There was a charm and fascination about meeting that incoming boat; the rattle of chains, the clang as the gangway was fixed, the strange cries of the French sailors, the clicking of the bayonets as the cordon formed round the fussy passport officer, and lastly the excitement of watching to see if there was a spy on board. The Walmer Castle and the Canterbury were the two little packets employed, and they have certainly seen life since the war began. Great was our excitement if we caught sight of Field Marshal French on his way to G.H.Q., or King Albert, his tall form stooping slightly under the cares of State, as he stepped into his waiting car to be whirled northwards to La Panne.

The big Englishman (accompanied by a little man disguised in very plain clothes as a private Detective) also scanned every passenger closely as he stepped on French soil, and we turned away disgustedly as each was able to furnish the necessary proof that he was on lawful business. "Come, Struttie, we must fly," and back we hurried over the bridge, past the lighthouse, across the Place d'Armes, up the Rue de la Riviere and so to Hospital once more.

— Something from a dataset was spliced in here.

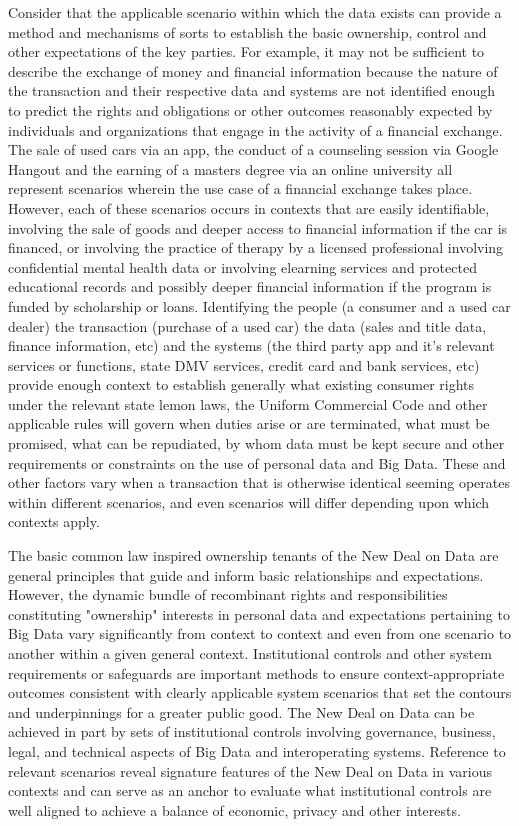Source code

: Consider that the applicable scenario within which the data exists can provide a method and mechanisms of sorts to establish the basic ownership, control and other expectations of the key parties.  For example, it may not be sufficient to describe the exchange of money and financial information because the nature of the transaction and their respective data and systems are not identified enough to predict the rights and obligations or other outcomes reasonably expected by individuals and organizations that engage in the activity of a financial exchange.  The sale of used cars via an app, the conduct of a counseling session via Google Hangout and the earning of a masters degree via an online university all represent scenarios wherein the use case of a financial exchange takes place.  However, each of these scenarios occurs in contexts that are easily identifiable, involving the sale of goods and deeper access to financial information if the car is financed, or involving the practice of therapy by a licensed professional involving confidential mental health data or involving elearning services and protected educational records and possibly deeper financial information if the program is funded by scholarship or loans.  Identifying the people (a consumer and a used car dealer) the transaction (purchase of a used car) the data (sales and title data, finance information, etc) and the systems (the third party app and it's relevant services or functions, state DMV services, credit card and bank services, etc) provide enough context to establish generally what existing consumer rights under the relevant state lemon laws, the Uniform Commercial Code and other applicable rules will govern when duties arise or are terminated, what must be promised, what can be repudiated, by whom data must be kept secure and other requirements or constraints on the use of personal data and Big Data. These and other factors vary when a transaction that is otherwise identical seeming operates within different scenarios, and even scenarios will differ depending upon which contexts apply.  

The basic common law inspired ownership tenants of the New Deal on Data are general principles that guide and inform basic relationships and expectations.  However, the dynamic bundle of recombinant rights and responsibilities constituting "ownership" interests in personal data and expectations pertaining to Big Data vary significantly from context to context and even from one scenario to another within a given general context.  Institutional controls and other system requirements or safeguards are important methods to ensure context-appropriate outcomes consistent with clearly applicable system scenarios that set the contours and underpinnings for a greater public good.  The New Deal on Data can be achieved in part by sets of institutional controls involving governance, business, legal, and technical aspects of Big Data and interoperating systems.  Reference to relevant scenarios reveal signature features of the New Deal on Data in various contexts and can serve as an anchor to evaluate what institutional controls are well aligned to achieve a balance of economic, privacy and other interests.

When things became more settled, definite off times were arranged. Up to then sisters and nurses had worked practically all day and every day, so great was the rush. We experienced some difficulty in having baths, as there were none up at the "Shop." Dr. Cools from the Gare Centrale told us some had been fitted in a train down there, and permission was obtained for us to use them. But first we were obliged to present ourselves to the Commandant (for the Railway shed there had been turned into an Hopital de Passage, where the men waited on stretchers till they were collected each morning by ambulances for the different Hospitals), and ask him to be kind enough to furnish a Bon pour un bain (a bath pass)! When I first went to the Bureau at the gare and saw this Commandant in his elegant tight-fitting navy blue uniform, with pointed grey beard and general air of importance, I felt that to ask him for a "bath ticket" was quite the last thing on earth! He saw my hesitation, and in the most natural manner in the world said with a bow, "Mademoiselle has probably come for un bon?" I assented gratefully, was handed the pass and fled. It requires some courage to face four officials in order to have a bath.